__THE TASK__
All of the records below must be reproduced exactly, minus any pictures.

Top of RECORD SET

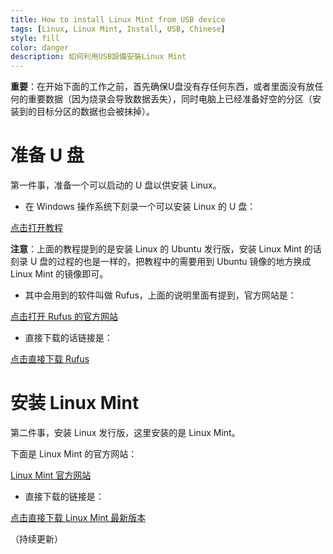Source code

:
 ```yaml
---
title: How to install Linux Mint from USB device
tags: [Linux, Linux Mint, Install, USB, Chinese]
style: fill
color: danger
description: 如何利用USB設備安裝Linux Mint
---
```


**重要**：在开始下面的工作之前，首先确保U盘没有存任何东西，或者里面没有放任何的重要数据（因为烧录会导致数据丢失），同时电脑上已经准备好空的分区（安装到的目标分区的数据也会被抹掉）。

# 准备 U 盘

第一件事，准备一个可以启动的 U 盘以供安装 Linux。

* 在 Windows 操作系统下刻录一个可以安装 Linux 的 U 盘：

[点击打开教程](https://tutorials.ubuntu.com/tutorial/tutorial-create-a-usb-stick-on-windows#0)

**注意**：上面的教程提到的是安装 Linux 的 Ubuntu 发行版，安装 Linux Mint 的话刻录 U 盘的过程的也是一样的，把教程中的需要用到 Ubuntu 镜像的地方换成 Linux Mint 的镜像即可。

* 其中会用到的软件叫做 Rufus，上面的说明里面有提到，官方网站是：

[点击打开 Rufus 的官方网站](https://rufus.akeo.ie/)

* 直接下载的话链接是：

[点击直接下载 Rufus](https://github.com/pbatard/rufus/releases/download/v3.5/rufus-3.5.exe)

# 安装 Linux Mint

第二件事，安装 Linux 发行版，这里安装的是 Linux Mint。

下面是 Linux Mint 的官方网站：

[Linux Mint 官方网站](https://linuxmint.com/)

* 直接下载的链接是：

[点击直接下载 Linux Mint 最新版本](http://mirrors.evowise.com/linuxmint/stable/19.1/linuxmint-19.1-cinnamon-64bit.iso)

（持续更新）
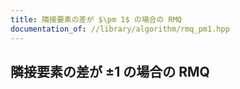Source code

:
 ```yaml
---
title: 隣接要素の差が $\pm 1$ の場合の RMQ
documentation_of: //library/algorithm/rmq_pm1.hpp
---
```

## 隣接要素の差が $\pm 1$ の場合の RMQ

Bottom of RECORD SET

__RESULT OF THE EXERCISE__
Source code

:
 ```yaml
---
title: How to install Linux Mint from USB device
tags: [Linux, Linux Mint, Install, USB, Chinese]
style: fill
color: danger
description: 如何利用USB設備安裝Linux Mint
---
```


**重要**：在开始下面的工作之前，首先确保U盘没有存任何东西，或者里面没有放任何的重要数据（因为烧录会导致数据丢失），同时电脑上已经准备好空的分区（安装到的目标分区的数据也会被抹掉）。

# 准备 U 盘

第一件事，准备一个可以启动的 U 盘以供安装 Linux。

* 在 Windows 操作系统下刻录一个可以安装 Linux 的 U 盘：

[点击打开教程](https://tutorials.ubuntu.com/tutorial/tutorial-create-a-usb-stick-on-windows#0)

**注意**：上面的教程提到的是安装 Linux 的 Ubuntu 发行版，安装 Linux Mint 的话刻录 U 盘的过程的也是一样的，把教程中的需要用到 Ubuntu 镜像的地方换成 Linux Mint 的镜像即可。

* 其中会用到的软件叫做 Rufus，上面的说明里面有提到，官方网站是：

[点击打开 Rufus 的官方网站](https://rufus.akeo.ie/)

* 直接下载的话链接是：

[点击直接下载 Rufus](https://github.com/pbatard/rufus/releases/download/v3.5/rufus-3.5.exe)

# 安装 Linux Mint

第二件事，安装 Linux 发行版，这里安装的是 Linux Mint。

下面是 Linux Mint 的官方网站：

[Linux Mint 官方网站](https://linuxmint.com/)

* 直接下载的链接是：

[点击直接下载 Linux Mint 最新版本](http://mirrors.evowise.com/linuxmint/stable/19.1/linuxmint-19.1-cinnamon-64bit.iso)

（持续更新）
Source code

:
 ```yaml
---
title: 隣接要素の差が $\pm 1$ の場合の RMQ
documentation_of: //library/algorithm/rmq_pm1.hpp
---
```

## 隣接要素の差が $\pm 1$ の場合の RMQ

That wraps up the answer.